Mubadala is clearly looking to re-brand its image into a more climate-friendly company. While desiring to remove oil assets from its books, it can’t just close up shop on these assets overnight. This sale may be more about passing on the decommissioning liabilities to a responsible owner who won’t cause any environmental or regulatory hazards during the wind-up period of the assets’ life cycles.
An image rebrand won’t work if the assets are sold to the highest bidder, who then goes on to make the news for an operational catastrophe. Better to sell it at a lower price to someone who will be making good enough money to take care of it properly. That’s where Valeura comes in.
Also, while the deal looks ridiculously good in VLE’s favor in December 2022, keep in mind that the bidding and negotiations took place in 2021 when the oil price was much lower. The asset wasn’t nearly as valuable back then as it is now.
What are my expectations for the next few weeks and months? While the closing date should be more of a crossing the t’s and dotting the i’s kind of event, one can’t overlook the psychological impact of these assets officially falling under VLE’s corporate umbrella.

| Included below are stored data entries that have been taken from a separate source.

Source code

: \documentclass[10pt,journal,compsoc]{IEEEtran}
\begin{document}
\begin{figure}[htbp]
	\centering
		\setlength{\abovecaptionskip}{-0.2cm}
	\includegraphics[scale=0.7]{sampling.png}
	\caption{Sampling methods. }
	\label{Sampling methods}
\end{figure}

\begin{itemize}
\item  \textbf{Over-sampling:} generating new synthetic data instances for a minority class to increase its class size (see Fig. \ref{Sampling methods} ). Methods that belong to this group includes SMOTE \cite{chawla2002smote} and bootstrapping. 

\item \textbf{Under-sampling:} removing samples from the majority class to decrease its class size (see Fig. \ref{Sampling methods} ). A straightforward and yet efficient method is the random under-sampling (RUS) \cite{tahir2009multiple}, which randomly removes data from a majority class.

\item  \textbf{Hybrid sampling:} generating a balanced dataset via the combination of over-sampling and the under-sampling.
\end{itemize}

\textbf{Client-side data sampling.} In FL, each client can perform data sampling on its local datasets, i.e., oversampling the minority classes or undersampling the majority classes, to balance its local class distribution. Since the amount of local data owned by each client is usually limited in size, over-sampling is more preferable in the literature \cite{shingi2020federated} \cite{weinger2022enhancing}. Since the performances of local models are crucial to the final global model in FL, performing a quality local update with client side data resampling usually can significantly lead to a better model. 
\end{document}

The deal would become a much easier sell to institutions once Valeura officially has the assets baked into its financial statements. Therefore, the stock should rise into Q1 on speculation of close, then have a substantial re-rate upwards immediately following it.

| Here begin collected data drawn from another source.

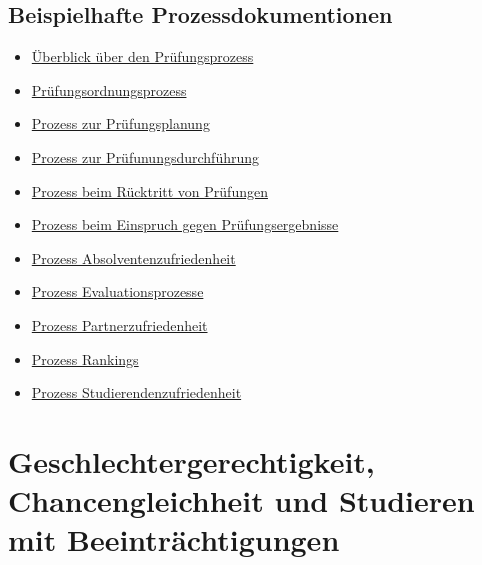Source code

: \section{Beispielhafte
Prozessdokumentionen}\label{beispielhafte-prozessdokumentionen}

\begin{itemize}
\tightlist
\item
  \href{https://th-koeln.github.io/mi-2017/anhaenge/Prozessbeschreibung_PruefungsprozessUeberblick.pdf}{Überblick
  über den Prüfungsprozess}
\item
  \href{https://th-koeln.github.io/mi-2017/anhaenge/Prozessbeschreibung_Pruefungsordnungsprozess.pdf}{Prüfungsordnungsprozess}
\item
  \href{https://th-koeln.github.io/mi-2017/anhaenge/Prozessbeschreibung_Pruefungplanung.pdf}{Prozess zur
  Prüfungsplanung}
\item
  \href{https://th-koeln.github.io/mi-2017/anhaenge/Prozessbeschreibung_Pruefungdurchfuehren.pdf}{Prozess
  zur Prüfunungsdurchführung}
\item
  \href{https://th-koeln.github.io/mi-2017/anhaenge/Prozessbeschreibung_vonPruefungzuruecktreten.pdf}{Prozess
  beim Rücktritt von Prüfungen}
\item
  \href{https://th-koeln.github.io/mi-2017/anhaenge/Prozessbeschreibung_EinspruchPruefungsergebnisse.pdf}{Prozess
  beim Einspruch gegen Prüfungsergebnisse}
\item
  \href{https://th-koeln.github.io/mi-2017/anhaenge/Prozessbeschreibung-Absolventenzufriedenheit.pdf}{Prozess
  Absolventenzufriedenheit}
\item
  \href{https://th-koeln.github.io/mi-2017/anhaenge/Prozessbeschreibung-Evaluationsprozesse.pdf}{Prozess
  Evaluationsprozesse}
\item
  \href{https://th-koeln.github.io/mi-2017/anhaenge/Prozessbeschreibung-Partnerzufriedenheit.pdf}{Prozess
  Partnerzufriedenheit}
\item
  \href{https://th-koeln.github.io/mi-2017/anhaenge/Prozessbeschreibung-Rankings.pdf}{Prozess Rankings}
\item
  \href{https://th-koeln.github.io/mi-2017/anhaenge/Prozessbeschreibung-Studierendenzufriedenheit.pdf}{Prozess
  Studierendenzufriedenheit}
\end{itemize}

\chapter{Geschlechtergerechtigkeit, Chancengleichheit und Studieren mit
Beeinträchtigungen}\label{geschlechtergerechtigkeit-chancengleichheit-und-studieren-mit-beeintruxe4chtigungen}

VLE has been rangebound since the day after the announcement. I think this is fortunate for people who have stayed on the sidelines while carefully studying the deal. However, for those who want to get in, my feeling is that the longer you wait, the higher price you will pay. It hit a high of US$1.87 on the second day after the announcement, then retraced 28% to US$1.35 on the third. It did hit US$1.86 last Monday and failed to break a new high, but it also has seen higher lows, with US$1.50 looking like the new support.
I think US$2.00 is a reasonable guestimate at the stock price by early January, with it heading toward US$3.00 to US$4.00 upon announcement of the closing of the deal. Unless you’re looking to double your money on some other stock in a few weeks or trying your luck at the casino, I don’t see a safer play that offers more than two times upside in this market right now than Valeura.

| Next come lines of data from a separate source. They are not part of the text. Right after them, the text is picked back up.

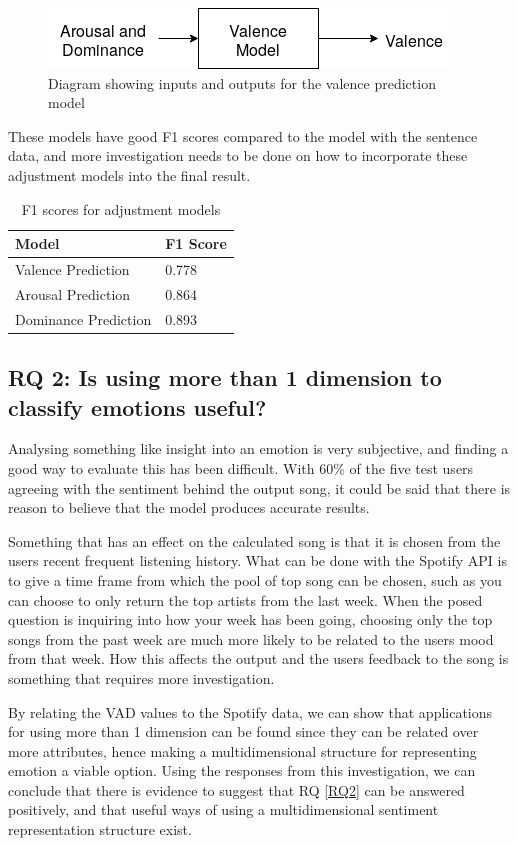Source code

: \begin{figure}[ht]
\centering
\includegraphics[scale=0.6]{implementation/adjustModel.png}
\caption{Diagram showing inputs and outputs for the valence prediction model}
\label{model:adjust}
\end{figure}

These models have good F1 scores compared to the model with the sentence data, and more investigation needs to be done on how to incorporate these adjustment models into the final result. 

\begin{table}[h]
\centering
\caption{F1 scores for adjustment models}
\begin{tabular}{|l|l|}
\hline
Model & F1 Score \\ \hline
 Valence Prediction &  0.778\\
 Arousal Prediction &  0.864\\
 Dominance Prediction &  0.893\\
 \hline
\end{tabular}
\label{f1:adj}
\end{table}

\subsection{RQ 2: Is using more than 1 dimension to classify emotions useful?}

Analysing something like insight into an emotion is very subjective, and finding a good way to evaluate this has been difficult. With 60\% of the five test users agreeing with the sentiment behind the output song, it could be said that there is reason to believe that the model produces accurate results. 

Something that has an effect on the calculated song is that it is chosen from the users recent frequent listening history.
What can be done with the Spotify API is to give a time frame from which the pool of top song can be chosen, such as you can choose to only return the top artists from the last week. When the posed question is inquiring into how your week has been going, choosing only the top songs from the past week are much more likely to be related to the users mood from that week. How this affects the output and the users feedback to the song is something that requires more investigation. 

By relating the VAD values to the Spotify data, we can show that applications for using more than 1 dimension can be found since they can be related over more attributes, hence making a multidimensional structure for representing emotion a viable option. Using the responses from this investigation, we can conclude that there is evidence to suggest that RQ \ref{RQ2} can be answered positively, and that useful ways of using a multidimensional sentiment representation structure exist.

Edward Vranic Disclosures:
Disclaimer: I hold positions in securities as disclosed in this article and may make purchases or sales of these securities at any time. I have not received any compensation for this article, and all opinions reflected herein are my own. The information provided herein is strictly for informational purposes only and should not be construed as a recommendation to buy or sell or as a solicitation of an offer to buy or sell any securities. There is no guarantee that any estimate, forecast or forward looking statement presented herein will materialize and actual results may vary. Investors are encouraged to do their own research and due diligence before making any investment decision with respect to any securities discussed herein, including, but not limited to, the suitability of any transaction to their risk tolerance and investment objectives.
1) Edward Vranic: I, or members of my immediate household or family, own shares of the following companies mentioned in this article: Valeura Energy Inc. I personally am, or members of my immediate household or family are, paid by the following companies mentioned in this article: None. My company has a financial relationship with the following companies mentioned in this article: None.